Crónicas

Um elogio à Madeira

O povo português sempre foi muito chegado à crítica. Dizemos mal por tudo e por nada, invejamos “a galinha da vizinha” e temos sempre a língua afiada quando se trata de falar dos nossos. Onde quer que chegue e quem quer que encontre por este país fora, oiço à pergunta se está tudo bem um recorrente e melancólico “vai-se andando” ou “mais ou menos”. Mesmo quando o negócio tem um dia bom, “podia ser melhor” e muitas vezes “antigamente é que era”, mas antigamente diziam o mesmo. Nunca estamos satisfeitos, o que até poderia ser bom se isso significasse que ambicionamos sempre mais, mas na verdade nunca estamos satisfeitos porque existe sempre qualquer coisinha com que gostamos de reclamar. Quando chove estamos fartos da chuva, quando faz sol está um calor que não se aguenta.

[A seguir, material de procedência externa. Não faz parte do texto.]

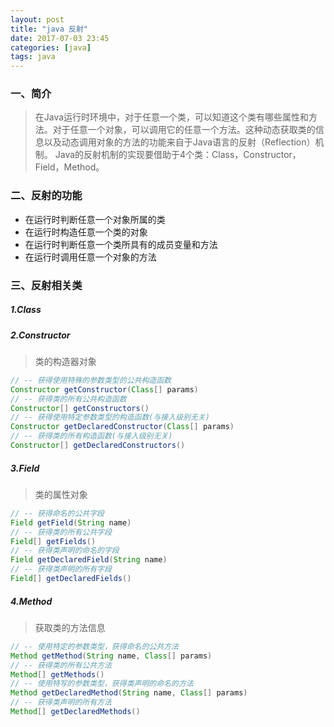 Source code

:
 ```yaml
---
layout: post
title: "java 反射"
date: 2017-07-03 23:45
categories: [java]
tags: java
---
```


### 一、简介

> 在Java运行时环境中，对于任意一个类，可以知道这个类有哪些属性和方法。对于任意一个对象，可以调用它的任意一个方法。这种动态获取类的信息以及动态调用对象的方法的功能来自于Java语言的反射（Reflection）机制。
> Java的反射机制的实现要借助于4个类：Class，Constructor，Field，Method。

### 二、反射的功能

- 在运行时判断任意一个对象所属的类
- 在运行时构造任意一个类的对象
- 在运行时判断任意一个类所具有的成员变量和方法
- 在运行时调用任意一个对象的方法

### 三、反射相关类

##### 1.Class

> 

##### 2.Constructor

> 类的构造器对象

```java
// -- 获得使用特殊的参数类型的公共构造函数
Constructor getConstructor(Class[] params)
// -- 获得类的所有公共构造函数 
Constructor[] getConstructors()
// -- 获得使用特定参数类型的构造函数(与接入级别无关) 
Constructor getDeclaredConstructor(Class[] params) 
// -- 获得类的所有构造函数(与接入级别无关)
Constructor[] getDeclaredConstructors()
```

##### 3.Field

> 类的属性对象

```java
// -- 获得命名的公共字段 
Field getField(String name)
// -- 获得类的所有公共字段  
Field[] getFields()
// -- 获得类声明的命名的字段 
Field getDeclaredField(String name)
// -- 获得类声明的所有字段
Field[] getDeclaredFields()
```

##### 4.Method

> 获取类的方法信息

```java
// -- 使用特定的参数类型，获得命名的公共方法 
Method getMethod(String name, Class[] params)
// -- 获得类的所有公共方法 
Method[] getMethods()
// -- 使用特写的参数类型，获得类声明的命名的方法 
Method getDeclaredMethod(String name, Class[] params)
// -- 获得类声明的所有方法
Method[] getDeclaredMethods()
```
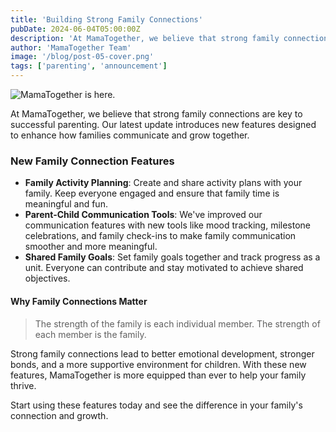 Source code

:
 ```yaml
---
title: 'Building Strong Family Connections'
pubDate: 2024-06-04T05:00:00Z
description: 'At MamaTogether, we believe that strong family connections are key to successful parenting. Our latest update introduces new features designed to enhance how families communicate and grow together.'
author: 'MamaTogether Team'
image: '/blog/post-05-cover.png'
tags: ['parenting', 'announcement']
---
```


![MamaTogether is here.](/blog/post-05.png)

At MamaTogether, we believe that strong family connections are key to successful parenting. Our latest update introduces new features designed to enhance how families communicate and grow together.

### New Family Connection Features

- **Family Activity Planning**: Create and share activity plans with your family. Keep everyone engaged and ensure that family time is meaningful and fun.
- **Parent-Child Communication Tools**: We've improved our communication features with new tools like mood tracking, milestone celebrations, and family check-ins to make family communication smoother and more meaningful.
- **Shared Family Goals**: Set family goals together and track progress as a unit. Everyone can contribute and stay motivated to achieve shared objectives.

#### Why Family Connections Matter

> The strength of the family is each individual member. The strength of each member is the family.

Strong family connections lead to better emotional development, stronger bonds, and a more supportive environment for children. With these new features, MamaTogether is more equipped than ever to help your family thrive.

Start using these features today and see the difference in your family's connection and growth.
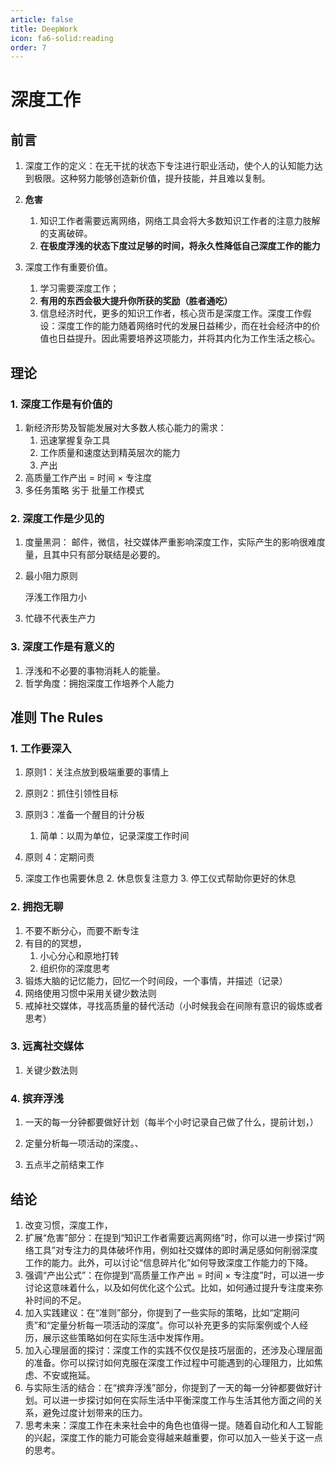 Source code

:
 ```yaml
---
article: false
title: DeepWork
icon: fa6-solid:reading
order: 7
---
```


# 深度工作

## 前言

1. 深度工作的定义：在无干扰的状态下专注进行职业活动，使个人的认知能力达到极限。这种努力能够创造新价值，提升技能，并且难以复制。
2. **危害**

   1. 知识工作者需要远离网络，网络工具会将大多数知识工作者的注意力肢解的支离破碎。
   2. **在极度浮浅的状态下度过足够的时间，将永久性降低自己深度工作的能力**

3. 深度工作有重要价值。
   1. 学习需要深度工作；
   2. **有用的东西会极大提升你所获的奖励（胜者通吃）**
   3. 信息经济时代，更多的知识工作者，核心货币是深度工作。深度工作假设：深度工作的能力随着网络时代的发展日益稀少，而在社会经济中的价值也日益提升。因此需要培养这项能力，并将其内化为工作生活之核心。


## 理论

### 1. 深度工作是有价值的

1. 新经济形势及智能发展对大多数人核心能力的需求：
   1. 迅速掌握复杂工具
   2. 工作质量和速度达到精英层次的能力
   3. 产出
2. 高质量工作产出 = 时间 $\times$ 专注度
3. 多任务策略 劣于 批量工作模式

### 2. 深度工作是少见的

1. 度量黑洞：
   邮件，微信，社交媒体严重影响深度工作，实际产生的影响很难度量，且其中只有部分联结是必要的。

2. 最小阻力原则

   浮浅工作阻力小

3. 忙碌不代表生产力


### 3. 深度工作是有意义的

1. 浮浅和不必要的事物消耗人的能量。
2. 哲学角度：拥抱深度工作培养个人能力




## 准则 The Rules


### 1. 工作要深入

1. 原则1：关注点放到极端重要的事情上
2. 原则2：抓住引领性目标
3. 原则3：准备一个醒目的计分板
   1. 简单：以周为单位，记录深度工作时间
4. 原则 4：定期问责

5. 深度工作也需要休息
   2. 休息恢复注意力
   3. 停工仪式帮助你更好的休息


### 2. 拥抱无聊

1. 不要不断分心，而要不断专注
2. 有目的的冥想，
   1. 小心分心和原地打转
   2. 组织你的深度思考
3. 锻炼大脑的记忆能力，回忆一个时间段，一个事情，并描述（记录）
4. 网络使用习惯中采用关键少数法则
5. 戒掉社交媒体，寻找高质量的替代活动（小时候我会在间隙有意识的锻炼或者思考）

### 3. 远离社交媒体

1. 关键少数法则


### 4. 摈弃浮浅

1. 一天的每一分钟都要做好计划（每半个小时记录自己做了什么，提前计划，）
2. 定量分析每一项活动的深度。、

3. 五点半之前结束工作

## 结论

1. 改变习惯，深度工作，
2. 扩展“危害”部分：在提到“知识工作者需要远离网络”时，你可以进一步探讨“网络工具”对专注力的具体破坏作用，例如社交媒体的即时满足感如何削弱深度工作的能力。此外，可以讨论“信息碎片化”如何导致深度工作能力的下降。
3. 强调“产出公式”：在你提到“高质量工作产出 = 时间 × 专注度”时，可以进一步讨论这意味着什么，以及如何优化这个公式。比如，如何通过提升专注度来弥补时间的不足。
4. 加入实践建议：在“准则”部分，你提到了一些实际的策略，比如“定期问责”和“定量分析每一项活动的深度”。你可以补充更多的实际案例或个人经历，展示这些策略如何在实际生活中发挥作用。
5. 加入心理层面的探讨：深度工作的实践不仅仅是技巧层面的，还涉及心理层面的准备。你可以探讨如何克服在深度工作过程中可能遇到的心理阻力，比如焦虑、不安或拖延。
6. 与实际生活的结合：在“摈弃浮浅”部分，你提到了一天的每一分钟都要做好计划。可以进一步探讨如何在实际生活中平衡深度工作与生活其他方面之间的关系，避免过度计划带来的压力。
7. 思考未来：深度工作在未来社会中的角色也值得一提。随着自动化和人工智能的兴起，深度工作的能力可能会变得越来越重要，你可以加入一些关于这一点的思考。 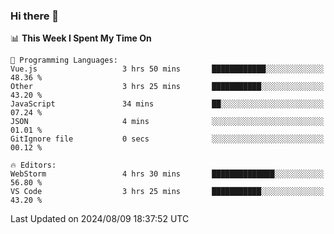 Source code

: ### Hi there 👋

<!--
**asdf12303116/asdf12303116** is a ✨ _special_ ✨ repository because its `README.md` (this file) appears on your GitHub profile.

Here are some ideas to get you started:

- 🔭 I’m currently working on ...
- 🌱 I’m currently learning ...
- 👯 I’m looking to collaborate on ...
- 🤔 I’m looking for help with ...
- 💬 Ask me about ...
- 📫 How to reach me: ...
- 😄 Pronouns: ...
- ⚡ Fun fact: ...
-->

<!--START_SECTION:waka-->
📊 **This Week I Spent My Time On** 

```text
💬 Programming Languages: 
Vue.js                   3 hrs 50 mins       ████████████░░░░░░░░░░░░░   48.36 % 
Other                    3 hrs 25 mins       ███████████░░░░░░░░░░░░░░   43.20 % 
JavaScript               34 mins             ██░░░░░░░░░░░░░░░░░░░░░░░   07.24 % 
JSON                     4 mins              ░░░░░░░░░░░░░░░░░░░░░░░░░   01.01 % 
GitIgnore file           0 secs              ░░░░░░░░░░░░░░░░░░░░░░░░░   00.12 % 

🔥 Editors: 
WebStorm                 4 hrs 30 mins       ██████████████░░░░░░░░░░░   56.80 % 
VS Code                  3 hrs 25 mins       ███████████░░░░░░░░░░░░░░   43.20 % 
```


 Last Updated on 2024/08/09 18:37:52 UTC
<!--END_SECTION:waka-->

É preciso recorrer ao melhor que a minha memória tem para dar, para me lembrar da última vez que ouvi alguém dizer, “epá estou mesmo bem”, “hoje o dia está fabuloso” ou “estou absolutamente satisfeito”. Somos assim e pronto, uns dizem que é cultural, outros dizem que é do fado. Na verdade somos uns chatos e muitas das vezes mal agradecidos.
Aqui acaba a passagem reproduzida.